TASK DESCRIPTION: Please restate every line below exactly, without any pictures.

Segment Start: PROVIDED RECORDS

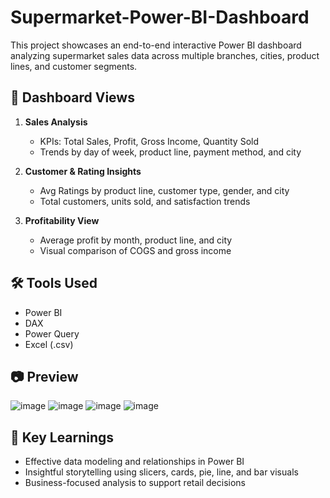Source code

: # Supermarket-Power-BI-Dashboard
This project showcases an end-to-end interactive Power BI dashboard analyzing supermarket sales data across multiple branches, cities, product lines, and customer segments.

## 📁 Dashboard Views
1. **Sales Analysis**  
   - KPIs: Total Sales, Profit, Gross Income, Quantity Sold  
   - Trends by day of week, product line, payment method, and city  

2. **Customer & Rating Insights**  
   - Avg Ratings by product line, customer type, gender, and city  
   - Total customers, units sold, and satisfaction trends  

3. **Profitability View**  
   - Average profit by month, product line, and city  
   - Visual comparison of COGS and gross income  

## 🛠️ Tools Used
- Power BI  
- DAX  
- Power Query  
- Excel (.csv)  

## 📷 Preview
![image](https://github.com/user-attachments/assets/18a61061-b87b-4951-8c76-3b6cba964df8)
![image](https://github.com/user-attachments/assets/4a30b3af-aa2b-43c5-9198-df479c337362)
![image](https://github.com/user-attachments/assets/96762036-7780-4203-b5f1-9dfdc99a5afb)
![image](https://github.com/user-attachments/assets/3fe8517d-9163-4980-b121-914a31834d67)


## 📌 Key Learnings
- Effective data modeling and relationships in Power BI  
- Insightful storytelling using slicers, cards, pie, line, and bar visuals  
- Business-focused analysis to support retail decisions
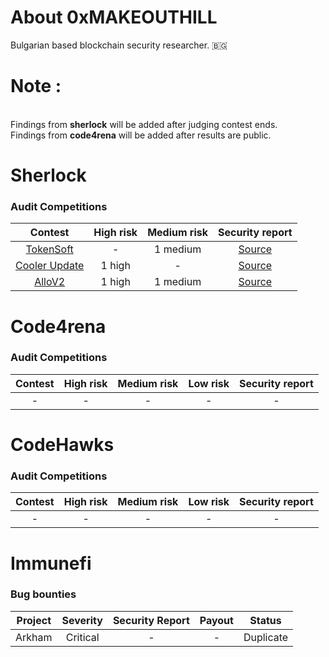 # About 0xMAKEOUTHILL

Bulgarian based blockchain security researcher. 🇧🇬

# Note :
<br/>Findings from **sherlock** will be added after judging contest ends.
<br/>Findings from **code4rena** will be added after results are public.

# Sherlock 

### Audit Competitions
| Contest | High risk | Medium risk | Security report |
|:--:|:--:|:--:|:--:|
| [TokenSoft](https://audits.sherlock.xyz/contests/100) | - | 1 medium | [Source](https://github.com/MAKEOUTHILL6/public_audits/blob/main/Contests/sherlock/Tokensoft.md) |
| [Cooler Update](https://audits.sherlock.xyz/contests/107) | 1 high | - | [Source](https://github.com/MAKEOUTHILL6/public_audits/blob/main/Contests/sherlock/CoolerUpdate.md) |
| [AlloV2](https://audits.sherlock.xyz/contests/101) | 1 high | 1 medium | [Source](https://github.com/MAKEOUTHILL6/public_audits/blob/main/Contests/sherlock/AlloV2.md) |

# Code4rena 

### Audit Competitions
| Contest | High risk | Medium risk | Low risk | Security report |
|:--:|:--:|:--:|:--:|:--:|
| - | - | - | - | - |

# CodeHawks 

### Audit Competitions
| Contest | High risk | Medium risk | Low risk | Security report |
|:--:|:--:|:--:|:--:|:--:|
| - | - | - | - | - |

# Immunefi 

### Bug bounties
| Project | Severity | Security Report | Payout | Status |
|:--:|:--:|:--:|:--:|:--:|
| Arkham | Critical | - | - | Duplicate |
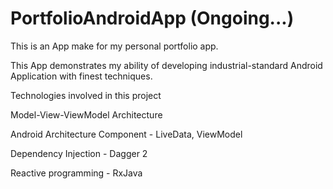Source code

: # PortfolioAndroidApp (Ongoing...)

This is an App make for my personal portfolio app.

This App demonstrates my ability of developing industrial-standard Android Application with finest techniques.

Technologies involved in this project

Model-View-ViewModel Architecture

Android Architecture Component - LiveData, ViewModel

Dependency Injection - Dagger 2

Reactive programming - RxJava



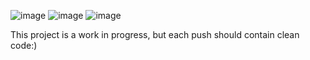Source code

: ![image](https://github.com/ericlivshiz/ThreeBodySim/assets/111153545/8d1b7e3f-7ea0-424a-8310-b69c6eee469b)
![image](https://github.com/ericlivshiz/ThreeBodySim/assets/111153545/b658dfd7-0517-4f7b-af3e-be6811e1a8dc)
![image](https://github.com/ericlivshiz/ThreeBodySim/assets/111153545/9a5c32f0-5d61-4629-82bd-6b724be4b62e)

This project is a work in progress, but each push should contain clean code:)
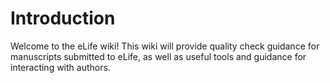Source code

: # Introduction

Welcome to the eLife wiki! This wiki will provide quality check guidance for manuscripts submitted to eLife, as well as useful tools and guidance for interacting with authors.



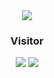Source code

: <div align="center">
<img src="https://capsule-render.vercel.app/api?type=waving&color=timeGradient&text=SANDWICH&height=300"/>
<!--<h3>Who we are</h3>-->
<h3>Visitor</h3>
<img src="https://count.getloli.com/get/@sandwichlab?theme=gelbooru"/>
<img src="https://capsule-render.vercel.app/api?type=waving&color=timeGradient&section=footer"/>
</div>
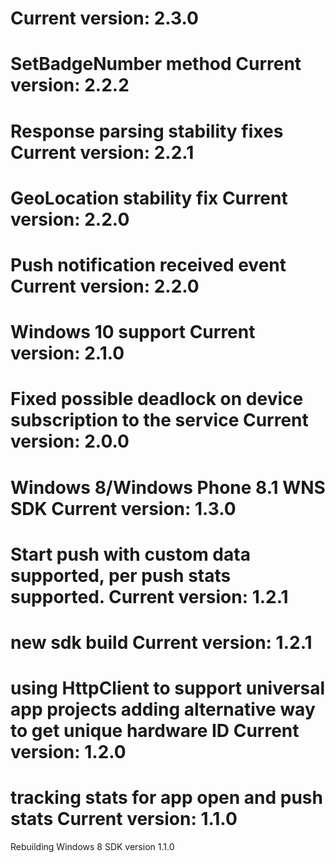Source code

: Current version: 2.3.0 
========================= 
SetBadgeNumber method 
Current version: 2.2.2 
========================= 
Response parsing stability fixes 
Current version: 2.2.1 
========================= 
GeoLocation stability fix 
Current version: 2.2.0
=========================
Push notification received event
Current version: 2.2.0
=========================
Windows 10 support
Current version: 2.1.0
=========================
Fixed possible deadlock on device subscription to the service
Current version: 2.0.0
=========================
Windows 8/Windows Phone 8.1 WNS SDK
Current version: 1.3.0
=========================
Start push with custom data supported, per push stats supported.
Current version: 1.2.1
=========================
new sdk build
Current version: 1.2.1
=========================
using HttpClient to support universal app projects
adding alternative way to get unique hardware ID
Current version: 1.2.0
=========================
tracking stats for app open and push stats
Current version: 1.1.0
=========================
Rebuilding Windows 8 SDK version 1.1.0

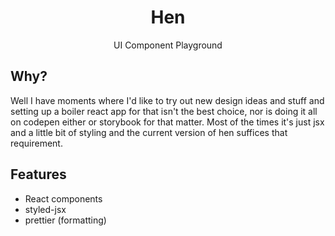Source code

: <h1 align="center">Hen</h1>
<p align="center">UI Component Playground </p>

## Why?

Well I have moments where I'd like to try out new design ideas and stuff and setting up a boiler react app for that isn't the best choice, nor is doing it all on codepen either or storybook for that matter. Most of the times it's just jsx and a little bit of styling and the current version of hen suffices that requirement.

## Features

- React components
- styled-jsx
- prettier (formatting)
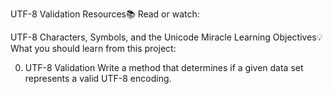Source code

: UTF-8 Validation
Resources📚
Read or watch:

UTF-8
Characters, Symbols, and the Unicode Miracle
Learning Objectives💡
What you should learn from this project:

0. UTF-8 Validation
Write a method that determines if a given data set represents a valid UTF-8 encoding.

Segment End: PROVIDED RECORDS

RESULT OF THIS TASK:
Source code

: # Supermarket-Power-BI-Dashboard
This project showcases an end-to-end interactive Power BI dashboard analyzing supermarket sales data across multiple branches, cities, product lines, and customer segments.

## 📁 Dashboard Views
1. **Sales Analysis**  
   - KPIs: Total Sales, Profit, Gross Income, Quantity Sold  
   - Trends by day of week, product line, payment method, and city  

2. **Customer & Rating Insights**  
   - Avg Ratings by product line, customer type, gender, and city  
   - Total customers, units sold, and satisfaction trends  

3. **Profitability View**  
   - Average profit by month, product line, and city  
   - Visual comparison of COGS and gross income  

## 🛠️ Tools Used
- Power BI  
- DAX  
- Power Query  
- Excel (.csv)  

## 📷 Preview
![image](https://github.com/user-attachments/assets/18a61061-b87b-4951-8c76-3b6cba964df8)
![image](https://github.com/user-attachments/assets/4a30b3af-aa2b-43c5-9198-df479c337362)
![image](https://github.com/user-attachments/assets/96762036-7780-4203-b5f1-9dfdc99a5afb)
![image](https://github.com/user-attachments/assets/3fe8517d-9163-4980-b121-914a31834d67)


## 📌 Key Learnings
- Effective data modeling and relationships in Power BI  
- Insightful storytelling using slicers, cards, pie, line, and bar visuals  
- Business-focused analysis to support retail decisions
 # About 0xMAKEOUTHILL

Bulgarian based blockchain security researcher. 🇧🇬

# Note :
<br/>Findings from **sherlock** will be added after judging contest ends.
<br/>Findings from **code4rena** will be added after results are public.

# Sherlock 

### Audit Competitions
| Contest | High risk | Medium risk | Security report |
|:--:|:--:|:--:|:--:|
| [TokenSoft](https://audits.sherlock.xyz/contests/100) | - | 1 medium | [Source](https://github.com/MAKEOUTHILL6/public_audits/blob/main/Contests/sherlock/Tokensoft.md) |
| [Cooler Update](https://audits.sherlock.xyz/contests/107) | 1 high | - | [Source](https://github.com/MAKEOUTHILL6/public_audits/blob/main/Contests/sherlock/CoolerUpdate.md) |
| [AlloV2](https://audits.sherlock.xyz/contests/101) | 1 high | 1 medium | [Source](https://github.com/MAKEOUTHILL6/public_audits/blob/main/Contests/sherlock/AlloV2.md) |

# Code4rena 

### Audit Competitions
| Contest | High risk | Medium risk | Low risk | Security report |
|:--:|:--:|:--:|:--:|:--:|
| - | - | - | - | - |

# CodeHawks 

### Audit Competitions
| Contest | High risk | Medium risk | Low risk | Security report |
|:--:|:--:|:--:|:--:|:--:|
| - | - | - | - | - |

# Immunefi 

### Bug bounties
| Project | Severity | Security Report | Payout | Status |
|:--:|:--:|:--:|:--:|:--:|
| Arkham | Critical | - | - | Duplicate |
Source code

: # PortfolioAndroidApp (Ongoing...)

This is an App make for my personal portfolio app.

This App demonstrates my ability of developing industrial-standard Android Application with finest techniques.

Technologies involved in this project

Model-View-ViewModel Architecture

Android Architecture Component - LiveData, ViewModel

Dependency Injection - Dagger 2

Reactive programming - RxJava



Source code

: ![image](https://github.com/ericlivshiz/ThreeBodySim/assets/111153545/8d1b7e3f-7ea0-424a-8310-b69c6eee469b)
![image](https://github.com/ericlivshiz/ThreeBodySim/assets/111153545/b658dfd7-0517-4f7b-af3e-be6811e1a8dc)
![image](https://github.com/ericlivshiz/ThreeBodySim/assets/111153545/9a5c32f0-5d61-4629-82bd-6b724be4b62e)

This project is a work in progress, but each push should contain clean code:)
Source code

: # Introduction

Welcome to the eLife wiki! This wiki will provide quality check guidance for manuscripts submitted to eLife, as well as useful tools and guidance for interacting with authors.



Source code

: <div align="center">
<img src="https://capsule-render.vercel.app/api?type=waving&color=timeGradient&text=SANDWICH&height=300"/>
<!--<h3>Who we are</h3>-->
<h3>Visitor</h3>
<img src="https://count.getloli.com/get/@sandwichlab?theme=gelbooru"/>
<img src="https://capsule-render.vercel.app/api?type=waving&color=timeGradient&section=footer"/>
</div>
Source code

: Current version: 2.3.0 
========================= 
SetBadgeNumber method 
Current version: 2.2.2 
========================= 
Response parsing stability fixes 
Current version: 2.2.1 
========================= 
GeoLocation stability fix 
Current version: 2.2.0
=========================
Push notification received event
Current version: 2.2.0
=========================
Windows 10 support
Current version: 2.1.0
=========================
Fixed possible deadlock on device subscription to the service
Current version: 2.0.0
=========================
Windows 8/Windows Phone 8.1 WNS SDK
Current version: 1.3.0
=========================
Start push with custom data supported, per push stats supported.
Current version: 1.2.1
=========================
new sdk build
Current version: 1.2.1
=========================
using HttpClient to support universal app projects
adding alternative way to get unique hardware ID
Current version: 1.2.0
=========================
tracking stats for app open and push stats
Current version: 1.1.0
=========================
Rebuilding Windows 8 SDK version 1.1.0

Source code

: <h1 align="center">Hen</h1>
<p align="center">UI Component Playground </p>

## Why?

Well I have moments where I'd like to try out new design ideas and stuff and setting up a boiler react app for that isn't the best choice, nor is doing it all on codepen either or storybook for that matter. Most of the times it's just jsx and a little bit of styling and the current version of hen suffices that requirement.

## Features

- React components
- styled-jsx
- prettier (formatting)
Source code

: UTF-8 Validation
Resources📚
Read or watch:

UTF-8
Characters, Symbols, and the Unicode Miracle
Learning Objectives💡
What you should learn from this project:

0. UTF-8 Validation
Write a method that determines if a given data set represents a valid UTF-8 encoding.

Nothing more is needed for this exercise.